TASK DIRECTIONS: From the first line to the last, reproduce the records exactly.
*** SUPPLIED ENTRIES Section Begins ***
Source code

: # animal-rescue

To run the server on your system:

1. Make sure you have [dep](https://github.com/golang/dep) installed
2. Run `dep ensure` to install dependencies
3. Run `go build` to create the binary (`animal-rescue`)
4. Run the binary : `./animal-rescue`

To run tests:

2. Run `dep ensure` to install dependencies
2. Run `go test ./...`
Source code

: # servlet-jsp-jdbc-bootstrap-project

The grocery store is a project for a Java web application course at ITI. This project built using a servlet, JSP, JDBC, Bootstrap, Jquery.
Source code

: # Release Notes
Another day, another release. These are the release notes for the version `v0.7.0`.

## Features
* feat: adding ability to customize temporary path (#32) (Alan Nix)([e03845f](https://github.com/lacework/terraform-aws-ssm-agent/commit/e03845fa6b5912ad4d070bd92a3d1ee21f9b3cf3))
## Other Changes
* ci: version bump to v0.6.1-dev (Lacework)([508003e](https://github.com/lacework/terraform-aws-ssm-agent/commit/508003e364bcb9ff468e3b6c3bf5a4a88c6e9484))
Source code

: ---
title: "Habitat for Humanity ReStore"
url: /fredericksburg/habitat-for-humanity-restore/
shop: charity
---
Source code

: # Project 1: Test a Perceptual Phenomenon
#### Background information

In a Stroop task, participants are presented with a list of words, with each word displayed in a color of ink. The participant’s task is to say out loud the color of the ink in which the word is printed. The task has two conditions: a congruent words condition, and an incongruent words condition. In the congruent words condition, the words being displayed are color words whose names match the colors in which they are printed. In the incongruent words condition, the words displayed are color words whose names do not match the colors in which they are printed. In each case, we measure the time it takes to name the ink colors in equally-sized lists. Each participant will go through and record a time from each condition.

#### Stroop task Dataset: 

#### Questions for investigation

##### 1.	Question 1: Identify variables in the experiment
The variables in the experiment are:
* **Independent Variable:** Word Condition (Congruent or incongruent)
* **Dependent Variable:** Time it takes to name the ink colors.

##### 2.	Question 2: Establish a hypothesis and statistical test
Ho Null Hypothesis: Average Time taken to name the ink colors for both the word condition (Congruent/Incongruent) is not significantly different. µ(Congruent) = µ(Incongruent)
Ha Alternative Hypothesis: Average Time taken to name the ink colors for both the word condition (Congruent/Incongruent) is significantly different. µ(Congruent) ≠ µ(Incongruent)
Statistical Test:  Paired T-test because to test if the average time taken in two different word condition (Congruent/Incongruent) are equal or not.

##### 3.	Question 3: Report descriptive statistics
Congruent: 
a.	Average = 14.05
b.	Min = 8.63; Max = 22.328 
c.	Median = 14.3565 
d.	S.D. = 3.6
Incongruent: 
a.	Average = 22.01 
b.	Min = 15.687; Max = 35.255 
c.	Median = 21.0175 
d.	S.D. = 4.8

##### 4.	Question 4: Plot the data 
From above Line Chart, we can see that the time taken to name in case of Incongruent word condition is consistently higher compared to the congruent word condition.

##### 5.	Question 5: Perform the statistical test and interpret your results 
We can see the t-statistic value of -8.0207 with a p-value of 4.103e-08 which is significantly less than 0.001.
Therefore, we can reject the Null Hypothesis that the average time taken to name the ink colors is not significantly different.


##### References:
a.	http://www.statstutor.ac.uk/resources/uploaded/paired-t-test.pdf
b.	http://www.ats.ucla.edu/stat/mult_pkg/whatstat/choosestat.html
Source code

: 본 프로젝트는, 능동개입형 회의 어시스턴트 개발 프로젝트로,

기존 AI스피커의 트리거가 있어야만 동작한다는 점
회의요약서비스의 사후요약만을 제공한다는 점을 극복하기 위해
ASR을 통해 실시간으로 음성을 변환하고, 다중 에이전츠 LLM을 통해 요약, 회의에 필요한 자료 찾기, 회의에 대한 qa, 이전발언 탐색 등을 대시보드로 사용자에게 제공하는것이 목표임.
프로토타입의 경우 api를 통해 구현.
*** SUPPLIED ENTRIES Section Ends ***
RESPONSE:
Source code

: # animal-rescue

To run the server on your system:

1. Make sure you have [dep](https://github.com/golang/dep) installed
2. Run `dep ensure` to install dependencies
3. Run `go build` to create the binary (`animal-rescue`)
4. Run the binary : `./animal-rescue`

To run tests:

2. Run `dep ensure` to install dependencies
2. Run `go test ./...`
Source code

: # servlet-jsp-jdbc-bootstrap-project

The grocery store is a project for a Java web application course at ITI. This project built using a servlet, JSP, JDBC, Bootstrap, Jquery.
Source code

: # Release Notes
Another day, another release. These are the release notes for the version `v0.7.0`.

## Features
* feat: adding ability to customize temporary path (#32) (Alan Nix)([e03845f](https://github.com/lacework/terraform-aws-ssm-agent/commit/e03845fa6b5912ad4d070bd92a3d1ee21f9b3cf3))
## Other Changes
* ci: version bump to v0.6.1-dev (Lacework)([508003e](https://github.com/lacework/terraform-aws-ssm-agent/commit/508003e364bcb9ff468e3b6c3bf5a4a88c6e9484))
Source code

: ---
title: "Habitat for Humanity ReStore"
url: /fredericksburg/habitat-for-humanity-restore/
shop: charity
---
Source code

: # Project 1: Test a Perceptual Phenomenon
#### Background information

In a Stroop task, participants are presented with a list of words, with each word displayed in a color of ink. The participant’s task is to say out loud the color of the ink in which the word is printed. The task has two conditions: a congruent words condition, and an incongruent words condition. In the congruent words condition, the words being displayed are color words whose names match the colors in which they are printed. In the incongruent words condition, the words displayed are color words whose names do not match the colors in which they are printed. In each case, we measure the time it takes to name the ink colors in equally-sized lists. Each participant will go through and record a time from each condition.

#### Stroop task Dataset: 

#### Questions for investigation

##### 1.	Question 1: Identify variables in the experiment
The variables in the experiment are:
* **Independent Variable:** Word Condition (Congruent or incongruent)
* **Dependent Variable:** Time it takes to name the ink colors.

##### 2.	Question 2: Establish a hypothesis and statistical test
Ho Null Hypothesis: Average Time taken to name the ink colors for both the word condition (Congruent/Incongruent) is not significantly different. µ(Congruent) = µ(Incongruent)
Ha Alternative Hypothesis: Average Time taken to name the ink colors for both the word condition (Congruent/Incongruent) is significantly different. µ(Congruent) ≠ µ(Incongruent)
Statistical Test:  Paired T-test because to test if the average time taken in two different word condition (Congruent/Incongruent) are equal or not.

##### 3.	Question 3: Report descriptive statistics
Congruent: 
a.	Average = 14.05
b.	Min = 8.63; Max = 22.328 
c.	Median = 14.3565 
d.	S.D. = 3.6
Incongruent: 
a.	Average = 22.01 
b.	Min = 15.687; Max = 35.255 
c.	Median = 21.0175 
d.	S.D. = 4.8

##### 4.	Question 4: Plot the data 
From above Line Chart, we can see that the time taken to name in case of Incongruent word condition is consistently higher compared to the congruent word condition.

##### 5.	Question 5: Perform the statistical test and interpret your results 
We can see the t-statistic value of -8.0207 with a p-value of 4.103e-08 which is significantly less than 0.001.
Therefore, we can reject the Null Hypothesis that the average time taken to name the ink colors is not significantly different.


##### References:
a.	http://www.statstutor.ac.uk/resources/uploaded/paired-t-test.pdf
b.	http://www.ats.ucla.edu/stat/mult_pkg/whatstat/choosestat.html
Source code

: 본 프로젝트는, 능동개입형 회의 어시스턴트 개발 프로젝트로,

기존 AI스피커의 트리거가 있어야만 동작한다는 점
회의요약서비스의 사후요약만을 제공한다는 점을 극복하기 위해
ASR을 통해 실시간으로 음성을 변환하고, 다중 에이전츠 LLM을 통해 요약, 회의에 필요한 자료 찾기, 회의에 대한 qa, 이전발언 탐색 등을 대시보드로 사용자에게 제공하는것이 목표임.
프로토타입의 경우 api를 통해 구현.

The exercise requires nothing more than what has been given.